I've received a few stories about secondary infertility lately and those and blog posts I've read have caused me to think a lot about when you can really feel that infertility no longer effects you - when you can be truly happy at a pregnancy announcement or walk through a store full of baby clothes and just think, "Who could I buy this outfit for?"

At first, I thought that you can 'put infertility behind you' when you've had the magic number of children for you (and, obviously, for each couple this is a different number). After my twins were born (children 2 & 3) I was constantly "missing" #4. I couldn't get that 4th child out of my head no matter how hard I tried. I was truly longing for that baby, very nearly as much as I had longed for my first. True that I knew that my greatest fear of NEVER having a child was no longer relevant, but it didn't make it any easier to want that child so desperately and not be able to have it. So was 4 my magic number? Because of the changes I made in my life (divorce, remarriage) I will never know.

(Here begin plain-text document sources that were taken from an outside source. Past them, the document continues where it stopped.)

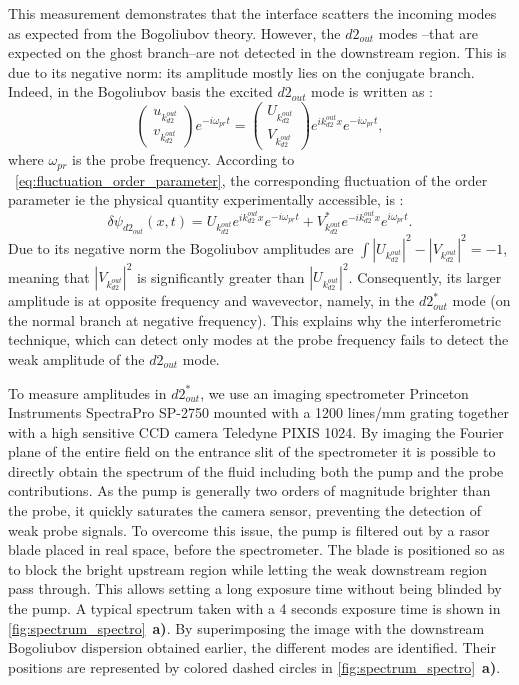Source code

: This measurement demonstrates that the interface scatters the incoming modes as expected from the Bogoliubov theory. However, the $d2_{out}$ modes --that are expected on the ghost branch--are not detected in the downstream region. This is due to its negative norm: its amplitude mostly lies on the conjugate branch.
Indeed, in the Bogoliubov basis the excited $d2_{out}$ mode is written as :
\begin{equation}
    \begin{pmatrix}
        u_{k_{d2}^{out}} \\
        v_{k_{d2}^{out}}
    \end{pmatrix}e^{-i\omega_{pr}t}=
    \begin{pmatrix}
    U_{k_{d2}^{out}} \\
    V_{k_{d2}^{out}}
    \end{pmatrix}e^{ik_{d2}^{out}x}e^{-i\omega_{pr}t}, 
\end{equation}
where $\omega_{pr}$ is the probe frequency. According to ~\ref{eq:fluctuation_order_parameter}, the corresponding fluctuation of the order parameter ie the physical quantity experimentally accessible, is :
\begin{equation}
    \delta\psi_{{d2_{out}}}(x,t)= U_{k_{d2}^{out}}e^{ik_{d2}^{out}x}e^{-i\omega_{pr}t}+V_{k_{d2}^{out}}^*e^{-ik_{d2}^{out}x}e^{i\omega_{pr}t}.
    \label{eq:order_param_d2_out}
\end{equation}
Due to its negative norm the Bogoliubov amplitudes are $\int |U_{k_{d2}^{out}}|^2-|V_{k_{d2}^{out}}|^2=-1$, meaning that  $|V_{k_{d2}^{out}}|^2$ is significantly greater than $|U_{k_{d2}^{out}}|^2$. 
Consequently, its larger amplitude is at opposite frequency and wavevector, namely, in the $d2_{out}^*$ mode (on the normal branch at negative frequency). This explains why the interferometric technique, which 
can detect only modes at the probe frequency fails to detect the weak amplitude of the $d2_{out}$ mode.

To measure amplitudes in $d2_{out}^*$, we use an imaging spectrometer Princeton Instruments SpectraPro SP-2750 mounted with a 1200 lines/mm grating together with a high sensitive CCD camera Teledyne PIXIS 1024. By imaging the Fourier plane of the entire field on the entrance slit of the spectrometer it is possible to directly obtain the spectrum of the fluid including both the pump and the probe contributions.
As the pump is generally two orders of magnitude brighter than the probe, it quickly saturates the camera sensor, preventing the detection of weak probe signals.
To overcome this issue, the pump is filtered out by a rasor blade placed in real space, before the spectrometer. The blade is positioned so as to block the bright upstream region while letting the weak downstream region pass through.
This allows setting a long exposure time without being blinded by the pump. A typical spectrum taken with a 4 seconds exposure time is shown in \autoref{fig:spectrum_spectro}~\textbf{a)}. By superimposing the image with the downstream Bogoliubov dispersion obtained earlier, the different modes are identified.
Their positions are represented by colored dashed circles in \autoref{fig:spectrum_spectro}~\textbf{a)}.

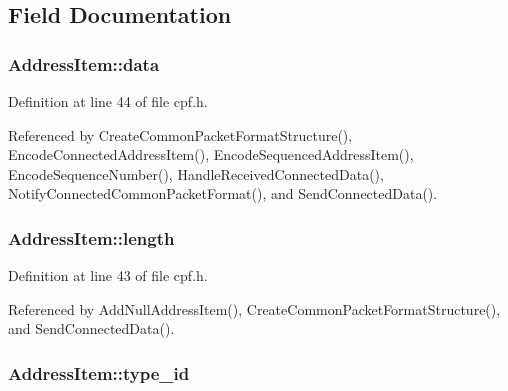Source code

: \subsection{\-Field \-Documentation}
\hypertarget{structAddressItem_ae405cdded64b36b5bbad607ea251865a}{
\subsubsection[{data}]{ {\bf \-Address\-Item\-::data}}}\label{d3/d56/structAddressItem_ae405cdded64b36b5bbad607ea251865a}


\-Definition at line 44 of file cpf.\-h.



\-Referenced by \-Create\-Common\-Packet\-Format\-Structure(), \-Encode\-Connected\-Address\-Item(), \-Encode\-Sequenced\-Address\-Item(), \-Encode\-Sequence\-Number(), \-Handle\-Received\-Connected\-Data(), \-Notify\-Connected\-Common\-Packet\-Format(), and \-Send\-Connected\-Data().

\hypertarget{structAddressItem_a8651f8610143cd0ef830abdc1fcf00b2}{
\subsubsection[{length}]{ {\bf \-Address\-Item\-::length}}}\label{d3/d56/structAddressItem_a8651f8610143cd0ef830abdc1fcf00b2}


\-Definition at line 43 of file cpf.\-h.



\-Referenced by \-Add\-Null\-Address\-Item(), \-Create\-Common\-Packet\-Format\-Structure(), and \-Send\-Connected\-Data().

\hypertarget{structAddressItem_a9b3cf54385b7e3db0c41d4d394c2d465}{
\subsubsection[{type\-\_\-id}]{ {\bf \-Address\-Item\-::type\-\_\-id}}}\label{d3/d56/structAddressItem_a9b3cf54385b7e3db0c41d4d394c2d465}


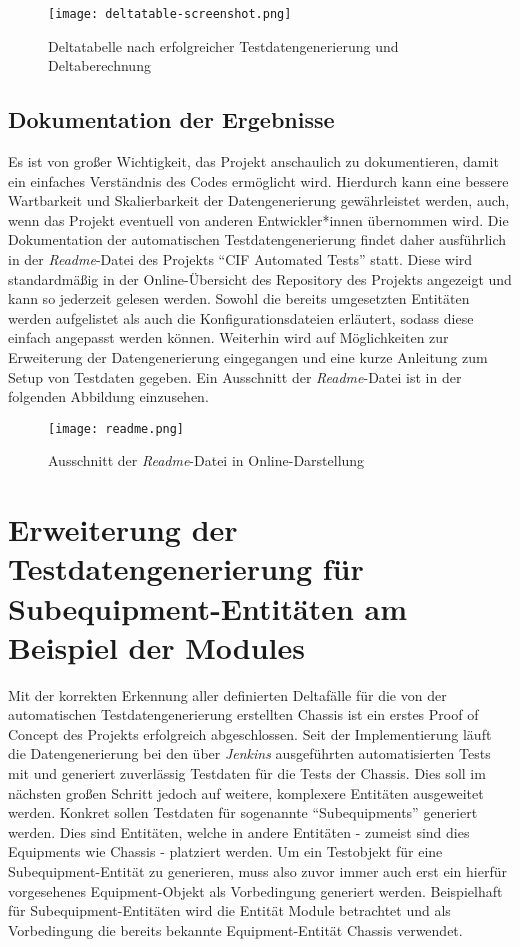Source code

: \begin{figure}[h]
    \centering
    \texttt{[image: deltatable-screenshot.png]}
    \caption{Deltatabelle nach erfolgreicher Testdatengenerierung und Deltaberechnung}
\end{figure}

\subsection{Dokumentation der Ergebnisse}\label{subsec:documentationChassis}
Es ist von großer Wichtigkeit, das Projekt anschaulich zu dokumentieren, damit ein einfaches Verständnis des Codes ermöglicht wird. Hierdurch kann eine bessere Wartbarkeit und Skalierbarkeit der Datengenerierung gewährleistet werden, auch, wenn das Projekt eventuell von anderen Entwickler*innen übernommen wird. Die Dokumentation der automatischen Testdatengenerierung findet daher ausführlich in der \textit{Readme}-Datei des Projekts \enquote{CIF Automated Tests} statt. Diese wird standardmäßig in der Online-Übersicht des Repository des Projekts angezeigt und kann so jederzeit gelesen werden. Sowohl die bereits umgesetzten Entitäten werden aufgelistet als auch die Konfigurationsdateien erläutert, sodass diese einfach angepasst werden können. Weiterhin wird auf Möglichkeiten zur Erweiterung der Datengenerierung eingegangen und eine kurze Anleitung zum Setup von Testdaten gegeben. Ein Ausschnitt der \textit{Readme}-Datei ist in der folgenden Abbildung einzusehen.

\begin{figure}[h]
    \centering
    \texttt{[image: readme.png]}
    \caption[Ausschnitt der \textit{Readme}-Datei]{Ausschnitt der \textit{Readme}-Datei in Online-Darstellung\footnotemark}
\end{figure}

\section{Erweiterung der Testdatengenerierung für Subequipment-Entitäten am Beispiel der Modules}\label{sec:tdgmodule}
Mit der korrekten Erkennung aller definierten Deltafälle für die von der automatischen Testdatengenerierung erstellten Chassis ist ein erstes Proof of Concept des Projekts erfolgreich abgeschlossen. Seit der Implementierung läuft die Datengenerierung bei den über \textit{Jenkins} ausgeführten automatisierten Tests mit und generiert zuverlässig Testdaten für die Tests der Chassis. Dies soll im nächsten großen Schritt jedoch auf weitere, komplexere Entitäten ausgeweitet werden. Konkret sollen Testdaten für sogenannte \enquote{Subequipments} generiert werden. Dies sind Entitäten, welche in andere Entitäten - zumeist sind dies Equipments wie Chassis - platziert werden. Um ein Testobjekt für eine Subequipment-Entität zu generieren, muss also zuvor immer auch erst ein hierfür vorgesehenes Equipment-Objekt als Vorbedingung generiert werden. Beispielhaft für Subequipment-Entitäten wird die Entität Module betrachtet und als Vorbedingung die bereits bekannte Equipment-Entität Chassis verwendet.

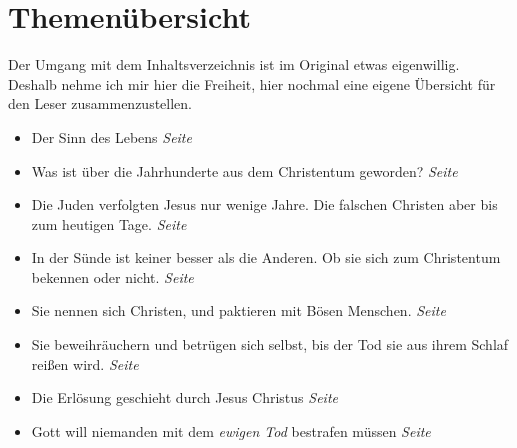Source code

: \chapter{Themenübersicht} \label{ref:theme_nuebersicht}


Der Umgang mit dem Inhaltsverzeichnis ist im Original etwas eigenwillig. Deshalb
nehme ich mir hier die Freiheit, hier nochmal eine eigene Übersicht für den
Leser zusammenzustellen.


\begin{itemize}
 \item Der Sinn des Lebens
 \dotfill \textit{Seite~\pageref{ref:vorw_sinndes_lebens}}\\

 \item Was ist über die Jahrhunderte aus dem Christentum geworden?
 \dotfill \textit{Seite~\pageref{ref:01_02_urchristentum}}\\

 \item Die Juden verfolgten Jesus nur wenige Jahre. Die falschen Christen aber
bis zum heutigen Tage.
 \dotfill \textit{Seite~\pageref{ref:01_04_zweite_kreuzigung}}\\

 \item In der Sünde ist keiner besser als die Anderen. Ob sie sich zum
Christentum bekennen oder nicht.
 \dotfill \textit{Seite~\pageref{ref:01_05_in_suende_gleich}}\\

 \item Sie nennen sich Christen, und paktieren mit Bösen Menschen.
 \dotfill \textit{Seite~\pageref{ref:01_05_in_suende_verbinden}}\\

 \item Sie beweihräuchern und betrügen sich selbst, bis der Tod sie aus ihrem
Schlaf reißen wird.
 \dotfill \textit{Seite~\pageref{ref:01_07_selbstbetrug}}\\

 \item Die Erlösung geschieht durch Jesus Christus
 \dotfill \textit{Seite~\pageref{ref:01_10_jesus_der_erloeser}}\\

 \item Gott will niemanden mit dem \textit{ewigen Tod} bestrafen müssen
 \dotfill \textit{Seite~\pageref{ref:02_02_kein_gefallen_am_tod}}\\


\end{itemize}
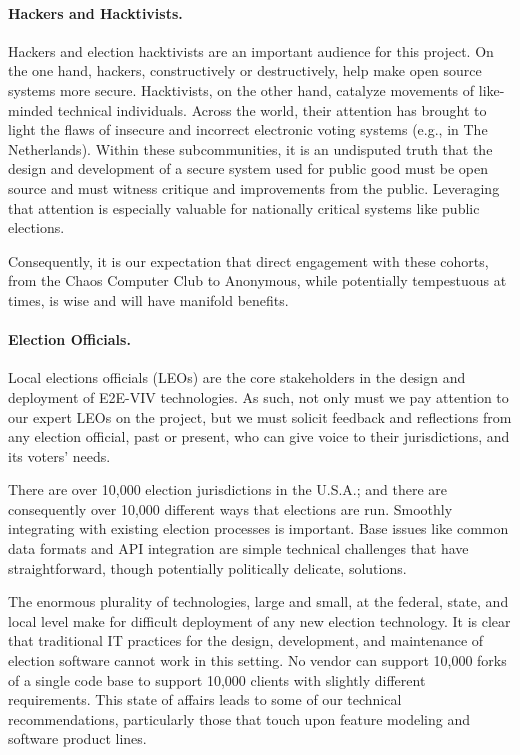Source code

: \paragraph{Hackers and Hacktivists.} Hackers and election hacktivists
are an important audience for this project. On the one hand, hackers,
constructively or destructively, help make open source systems more
secure.  Hacktivists, on the other hand, catalyze movements of
like-minded technical individuals. Across the world, their attention
has brought to light the flaws of insecure and incorrect electronic
voting systems (e.g., in The Netherlands).
Within these subcommunities, it is an undisputed truth that the design
and development of a secure system used for public good must be open
source and must witness critique and improvements from the public.
Leveraging that attention is especially valuable for nationally
critical systems like public elections.

Consequently, it is our expectation that direct engagement with these
cohorts, from the Chaos Computer Club to Anonymous, while potentially
tempestuous at times, is wise and will have manifold benefits.

\paragraph{Election Officials.} Local elections officials (LEOs) are
the core stakeholders in the design and deployment of E2E-VIV
technologies.  As such, not only must we pay attention to our expert
LEOs on the project, but we must solicit feedback and reflections from
any election official, past or present, who can give voice to their
jurisdictions, and its voters' needs.

There are over 10,000 election jurisdictions in the U.S.A.; and there
are consequently over 10,000 different ways that elections are
run. Smoothly integrating with existing election processes is
important. Base issues like common data formats and API integration
are simple technical challenges that have straightforward, though
potentially politically delicate, solutions.

The enormous plurality of technologies, large and small, at the
federal, state, and local level make for difficult deployment of any
new election technology. It is clear that traditional IT practices for
the design, development, and maintenance of election software cannot
work in this setting. No vendor can support 10,000 forks of a single
code base to support 10,000 clients with slightly different
requirements. This state of affairs leads to some of our technical
recommendations, particularly those that touch upon feature modeling
and software product lines.

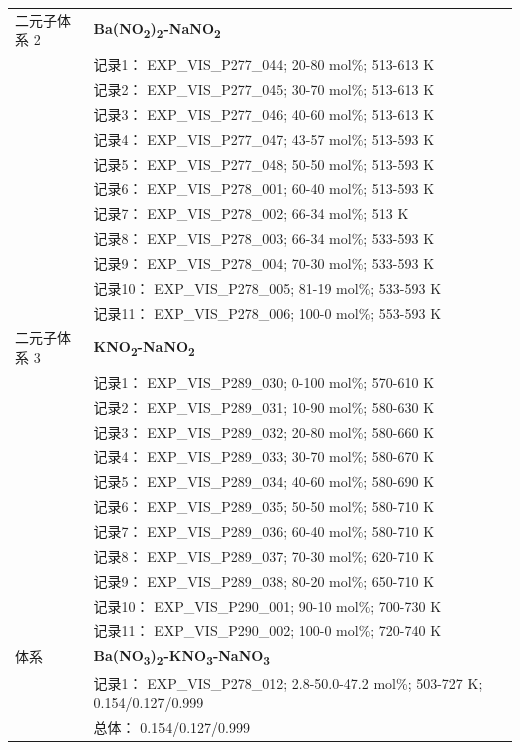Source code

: \documentclass[12pt]{article}
\begin{document}
{\begin{longtable}[]{@{}
  >{\raggedright\arraybackslash}p{}
  >{\raggedright\arraybackslash}p{}@{}}
二元子体系 2  & \textbf{Ba(NO\textsubscript{2})\textsubscript{2}-NaNO\textsubscript{2}} \\
 & 记录1： EXP\_VIS\_P277\_044; 20-80 mol\%; 513-613 K \\
 & 记录2： EXP\_VIS\_P277\_045; 30-70 mol\%; 513-613 K \\
 & 记录3： EXP\_VIS\_P277\_046; 40-60 mol\%; 513-613 K \\
 & 记录4： EXP\_VIS\_P277\_047; 43-57 mol\%; 513-593 K \\
 & 记录5： EXP\_VIS\_P277\_048; 50-50 mol\%; 513-593 K \\
 & 记录6： EXP\_VIS\_P278\_001; 60-40 mol\%; 513-593 K \\
 & 记录7： EXP\_VIS\_P278\_002; 66-34 mol\%; 513 K \\
 & 记录8： EXP\_VIS\_P278\_003; 66-34 mol\%; 533-593 K \\
 & 记录9： EXP\_VIS\_P278\_004; 70-30 mol\%; 533-593 K \\
 & 记录10： EXP\_VIS\_P278\_005; 81-19 mol\%; 533-593 K \\
 & 记录11： EXP\_VIS\_P278\_006; 100-0 mol\%; 553-593 K  \\

二元子体系 3  & \textbf{KNO\textsubscript{2}-NaNO\textsubscript{2}} \\
 & 记录1： EXP\_VIS\_P289\_030; 0-100 mol\%; 570-610 K \\
 & 记录2： EXP\_VIS\_P289\_031; 10-90 mol\%; 580-630 K \\
 & 记录3： EXP\_VIS\_P289\_032; 20-80 mol\%; 580-660 K \\
 & 记录4： EXP\_VIS\_P289\_033; 30-70 mol\%; 580-670 K \\
 & 记录5： EXP\_VIS\_P289\_034; 40-60 mol\%; 580-690 K \\
 & 记录6： EXP\_VIS\_P289\_035; 50-50 mol\%; 580-710 K \\
 & 记录7： EXP\_VIS\_P289\_036; 60-40 mol\%; 580-710 K \\
 & 记录8： EXP\_VIS\_P289\_037; 70-30 mol\%; 620-710 K \\
 & 记录9： EXP\_VIS\_P289\_038; 80-20 mol\%; 650-710 K \\
 & 记录10： EXP\_VIS\_P290\_001; 90-10 mol\%; 700-730 K \\
 & 记录11： EXP\_VIS\_P290\_002; 100-0 mol\%; 720-740 K  \\

\midrule
体系 & \textbf{Ba(NO\textsubscript{3})\textsubscript{2}-KNO\textsubscript{3}-NaNO\textsubscript{3}} \\
 & 记录1： EXP\_VIS\_P278\_012; 2.8-50.0-47.2 mol\%; 503-727 K; 0.154/0.127/0.999 \\
 & 总体： 0.154/0.127/0.999  \\


\end{longtable}}
\end{document}
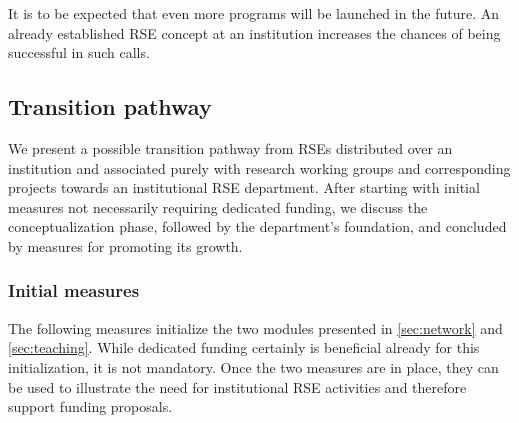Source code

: \documentclass[a4paper]{article}
\begin{document}
\begin{enumerate}
      It is to be expected that even more programs will be launched in the future.
      An already established RSE concept at an institution increases the chances of being successful in such calls.
\end{enumerate}


\subsection{Transition pathway}

We present a possible transition pathway from RSEs distributed over an institution and associated purely with research working groups and corresponding projects towards an institutional RSE department.
After starting with initial measures not necessarily requiring dedicated funding, we discuss the conceptualization phase, followed by the department's foundation, and concluded by measures for promoting its growth.

\subsubsection{Initial measures}
The following measures initialize the two modules presented in \autoref{sec:network} and \autoref{sec:teaching}.
While dedicated funding certainly is beneficial already for this initialization, it is not mandatory.
Once the two measures are in place, they can be used to illustrate the need for institutional RSE activities and therefore support funding proposals.
\end{document}
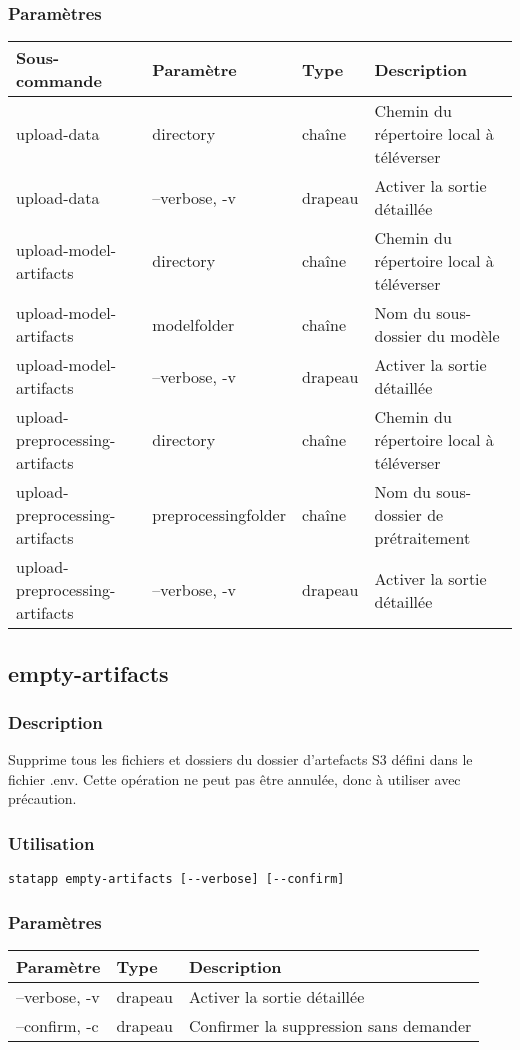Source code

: \documentclass{article}
\begin{document}
\subsubsection{Paramètres}
\begin{tabulary}{\linewidth}{LLLL}
\toprule
\textbf{Sous-commande} & \textbf{Paramètre} & \textbf{Type} & \textbf{Description} \\
\midrule
upload-data & directory & chaîne & Chemin du répertoire local à téléverser \\
upload-data & --verbose, -v & drapeau & Activer la sortie détaillée \\
\midrule
upload-model-artifacts & directory & chaîne & Chemin du répertoire local à téléverser \\
upload-model-artifacts & modelfolder & chaîne & Nom du sous-dossier du modèle \\
upload-model-artifacts & --verbose, -v & drapeau & Activer la sortie détaillée \\
\midrule
upload-preprocessing-artifacts & directory & chaîne & Chemin du répertoire local à téléverser \\
upload-preprocessing-artifacts & preprocessingfolder & chaîne & Nom du sous-dossier de prétraitement \\
upload-preprocessing-artifacts & --verbose, -v & drapeau & Activer la sortie détaillée \\
\bottomrule
\end{tabulary}

\subsection{empty-artifacts}
\subsubsection{Description}
Supprime tous les fichiers et dossiers du dossier d'artefacts S3 défini dans le fichier .env. Cette opération ne peut pas être annulée, donc à utiliser avec précaution.

\subsubsection{Utilisation}
\begin{lstlisting}
statapp empty-artifacts [--verbose] [--confirm]
\end{lstlisting}

\subsubsection{Paramètres}
\begin{tabulary}{\linewidth}{LLL}
\toprule
\textbf{Paramètre} & \textbf{Type} & \textbf{Description} \\
\midrule
--verbose, -v & drapeau & Activer la sortie détaillée \\
--confirm, -c & drapeau & Confirmer la suppression sans demander \\
\bottomrule
\end{tabulary}
\end{document}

My current thought is that you can 'put infertility behind you' if you fulfil your 'fertility dreams'. Mine were particularly tricky 1)to just 'find out' I was pregnant (no two week wait) and 2) to wheel one baby in a stroller while being very pregnant with another. I am definitely one of the lucky ones, because I got both my wishes. And, of course, it worked, all the things that used to be hard for me aren't any more. I thank God for this often, very often.

What are your 'fertility dreams' and do you think fulfilling them will allow you to put infertility behind you?